I'll undoubtedly by forehead slapping tonight at all the ones I've forgotten. :-)

Mar 1, 2007, 5:57pm

I think I've read Escape from Warsaw. Mind giving a brief synopsis to refresh my memory?

Mar 1, 2007, 9:01pm

I don't remember reading any YA lit as a teenager.

I read Science Fiction, pulp fiction, horror, non-fiction and lots of short stories. I actually read more broadly then than I do now. I would say The Stand represents my YA reading, if no other.

Mar 1, 2007, 9:09pm

Escape from Warsaw is aka The Silver Sword. The story opens with a man escaping from a Nazi prison in the bitter cold of late winter. But the majority of the story concerns this man's children left alone in Warsaw. The children are determined to get to Switzerland, where they hope to be reunited with their parents when the war is over. The 3 children (teenage Ruth, slightly younger Erik or Edik, and much younger baby sister whose name might be Bronia. Can't remember) struggle for survival in the bombed out city, and then head across country for the border, picking up a homeless boy named Jan along the way.

Mar 1, 2007, 9:26pm

#19 I've never heard of it being called Escape from Warsaw. Is that the title it's published under in the States?

Mar 1, 2007, 9:37pm

Yes, I've always seen it as "Escape from Warsaw (Original title: The Silver Sword)" I first read it decades ago - under the EfW title - and it's still in print, still with this sort of double title. I'm from Nebraska, and you can't get anymore middle of the States than that!

Mar 6, 2007, 7:36am

Mar 11, 2007, 11:51pm

Not every one of these would be considered a "classic" in the traditional sense, but they are all wonderful for different reasons and will find places in different children's hearts. All of them can be enjoyed between 10 and 18 and reread again into adulthood.

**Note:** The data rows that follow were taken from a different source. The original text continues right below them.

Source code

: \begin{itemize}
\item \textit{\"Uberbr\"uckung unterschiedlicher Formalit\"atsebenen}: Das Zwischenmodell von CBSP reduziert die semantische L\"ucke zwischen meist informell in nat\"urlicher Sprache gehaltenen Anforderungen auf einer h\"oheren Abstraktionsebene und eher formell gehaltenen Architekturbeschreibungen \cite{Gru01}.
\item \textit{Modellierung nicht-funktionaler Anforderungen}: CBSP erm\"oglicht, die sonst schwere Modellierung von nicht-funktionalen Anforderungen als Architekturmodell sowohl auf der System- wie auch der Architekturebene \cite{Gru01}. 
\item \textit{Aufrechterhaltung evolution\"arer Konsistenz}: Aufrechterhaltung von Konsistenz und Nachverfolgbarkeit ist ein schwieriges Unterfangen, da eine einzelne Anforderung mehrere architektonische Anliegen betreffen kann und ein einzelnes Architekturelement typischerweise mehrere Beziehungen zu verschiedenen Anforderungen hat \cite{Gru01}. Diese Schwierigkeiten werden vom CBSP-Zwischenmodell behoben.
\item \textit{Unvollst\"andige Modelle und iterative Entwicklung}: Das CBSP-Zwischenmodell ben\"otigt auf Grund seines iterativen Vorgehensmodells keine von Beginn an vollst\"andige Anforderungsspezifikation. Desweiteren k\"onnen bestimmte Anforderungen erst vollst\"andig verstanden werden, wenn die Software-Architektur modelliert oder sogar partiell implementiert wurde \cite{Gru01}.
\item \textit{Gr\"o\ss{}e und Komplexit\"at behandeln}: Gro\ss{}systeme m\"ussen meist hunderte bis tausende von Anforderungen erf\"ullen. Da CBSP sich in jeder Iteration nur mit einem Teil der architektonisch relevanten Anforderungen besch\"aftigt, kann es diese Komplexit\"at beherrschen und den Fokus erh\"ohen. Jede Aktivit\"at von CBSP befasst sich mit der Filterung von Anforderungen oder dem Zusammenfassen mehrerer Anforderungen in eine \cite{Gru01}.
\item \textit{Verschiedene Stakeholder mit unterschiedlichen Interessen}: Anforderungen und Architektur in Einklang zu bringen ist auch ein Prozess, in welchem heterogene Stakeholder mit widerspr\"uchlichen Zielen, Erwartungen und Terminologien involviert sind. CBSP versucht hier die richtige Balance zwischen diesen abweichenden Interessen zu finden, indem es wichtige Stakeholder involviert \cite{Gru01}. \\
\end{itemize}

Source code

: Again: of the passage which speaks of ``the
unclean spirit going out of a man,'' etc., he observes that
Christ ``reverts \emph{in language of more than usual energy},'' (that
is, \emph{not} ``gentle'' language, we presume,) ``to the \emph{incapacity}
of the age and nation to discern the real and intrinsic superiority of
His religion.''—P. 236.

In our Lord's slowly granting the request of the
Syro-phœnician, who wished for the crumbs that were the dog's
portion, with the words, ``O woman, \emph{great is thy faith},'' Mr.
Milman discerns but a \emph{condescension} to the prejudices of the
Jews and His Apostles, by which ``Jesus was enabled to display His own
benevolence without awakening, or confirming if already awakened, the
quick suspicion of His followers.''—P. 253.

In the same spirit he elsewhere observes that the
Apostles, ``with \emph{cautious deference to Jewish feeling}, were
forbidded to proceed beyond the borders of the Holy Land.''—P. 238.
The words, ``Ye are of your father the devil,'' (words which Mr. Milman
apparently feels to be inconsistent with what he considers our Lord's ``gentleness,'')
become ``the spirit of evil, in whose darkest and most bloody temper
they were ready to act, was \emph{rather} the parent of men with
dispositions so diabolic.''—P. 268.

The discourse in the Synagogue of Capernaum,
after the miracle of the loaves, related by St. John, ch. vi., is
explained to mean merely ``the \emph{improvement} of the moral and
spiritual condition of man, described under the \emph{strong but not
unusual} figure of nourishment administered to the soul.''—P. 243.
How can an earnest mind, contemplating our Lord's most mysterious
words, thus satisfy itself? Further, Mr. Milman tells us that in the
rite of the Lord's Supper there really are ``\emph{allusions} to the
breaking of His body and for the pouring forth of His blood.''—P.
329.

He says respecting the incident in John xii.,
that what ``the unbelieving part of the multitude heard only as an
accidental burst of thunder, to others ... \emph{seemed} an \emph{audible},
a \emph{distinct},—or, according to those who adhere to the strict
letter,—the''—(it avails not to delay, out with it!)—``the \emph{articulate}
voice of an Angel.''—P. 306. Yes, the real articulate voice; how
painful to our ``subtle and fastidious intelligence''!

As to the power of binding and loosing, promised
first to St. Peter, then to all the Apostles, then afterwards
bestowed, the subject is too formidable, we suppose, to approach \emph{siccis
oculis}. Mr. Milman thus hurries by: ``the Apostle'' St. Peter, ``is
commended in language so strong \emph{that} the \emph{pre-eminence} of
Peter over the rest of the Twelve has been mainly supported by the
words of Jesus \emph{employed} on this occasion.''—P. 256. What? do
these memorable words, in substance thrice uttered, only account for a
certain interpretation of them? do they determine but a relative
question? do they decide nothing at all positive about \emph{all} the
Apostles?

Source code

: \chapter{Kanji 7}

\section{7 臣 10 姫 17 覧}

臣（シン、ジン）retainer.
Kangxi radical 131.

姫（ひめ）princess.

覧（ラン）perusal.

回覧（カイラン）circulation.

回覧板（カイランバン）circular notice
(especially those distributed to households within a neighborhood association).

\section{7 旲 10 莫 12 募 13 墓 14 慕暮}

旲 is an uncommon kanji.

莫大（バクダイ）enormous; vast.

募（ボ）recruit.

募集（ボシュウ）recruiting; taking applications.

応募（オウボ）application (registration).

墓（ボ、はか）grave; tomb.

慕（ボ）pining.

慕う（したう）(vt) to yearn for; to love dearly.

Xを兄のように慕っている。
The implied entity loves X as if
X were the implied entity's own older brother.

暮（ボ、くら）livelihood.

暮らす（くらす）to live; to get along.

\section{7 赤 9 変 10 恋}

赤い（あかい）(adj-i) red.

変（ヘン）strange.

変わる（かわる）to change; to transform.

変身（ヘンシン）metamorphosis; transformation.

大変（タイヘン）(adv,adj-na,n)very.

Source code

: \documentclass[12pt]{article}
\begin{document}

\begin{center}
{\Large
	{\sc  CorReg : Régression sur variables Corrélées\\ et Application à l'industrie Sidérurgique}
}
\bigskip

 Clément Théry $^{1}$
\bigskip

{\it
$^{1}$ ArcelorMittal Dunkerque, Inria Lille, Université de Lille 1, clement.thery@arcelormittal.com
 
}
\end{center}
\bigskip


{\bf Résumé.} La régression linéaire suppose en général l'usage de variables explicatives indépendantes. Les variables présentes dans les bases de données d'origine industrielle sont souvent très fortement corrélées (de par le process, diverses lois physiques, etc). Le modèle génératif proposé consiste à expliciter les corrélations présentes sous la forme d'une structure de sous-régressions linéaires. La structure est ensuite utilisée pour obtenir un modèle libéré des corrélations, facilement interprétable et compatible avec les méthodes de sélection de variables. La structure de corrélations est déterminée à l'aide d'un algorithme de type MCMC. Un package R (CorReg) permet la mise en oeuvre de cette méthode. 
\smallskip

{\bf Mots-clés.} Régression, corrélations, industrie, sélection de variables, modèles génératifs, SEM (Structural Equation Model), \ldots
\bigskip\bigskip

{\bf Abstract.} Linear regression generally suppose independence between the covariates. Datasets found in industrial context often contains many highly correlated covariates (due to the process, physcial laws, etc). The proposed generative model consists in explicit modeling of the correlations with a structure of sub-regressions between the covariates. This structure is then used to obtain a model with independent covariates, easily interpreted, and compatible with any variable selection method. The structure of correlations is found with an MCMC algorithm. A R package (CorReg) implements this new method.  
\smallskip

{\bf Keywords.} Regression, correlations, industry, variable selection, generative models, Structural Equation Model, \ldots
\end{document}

Caddie Woodlawn - Carol Ryrie Brink

Dicey's Song & Homecoming - Cynthia Voigt

Neverending Story - Michael Ende

Scarlet Pimpernel - Baroness Orczy

Witch of Blackbird Pond - Elizabeth George Speare

The Bronze Bow - Elizabeth George Speare

I, Juan de Pareja - Elizabeth Borton De Trevino

Man in the Iron Mask - Alexandre Dumas

My Side of the Mountain - Jean Craighead George

The Once and Future King - Terence Hanbury White

Mar 15, 2007, 12:17pm

#9 Belleyang, I'm so glad you mentioned Wheel on the School, I remember treasuring that book when I was in elementary school, I read it over and over. I was totally fascinated with Holland and it was such a satisfying book for me. I'll have to try and get one - maybe on eBay? and read it again, makes me smile just to think of it!

Mar 15, 2007, 7:01pm

Oh, one of my favorites was Caddie Woodlawn. How I loved that book growing up!!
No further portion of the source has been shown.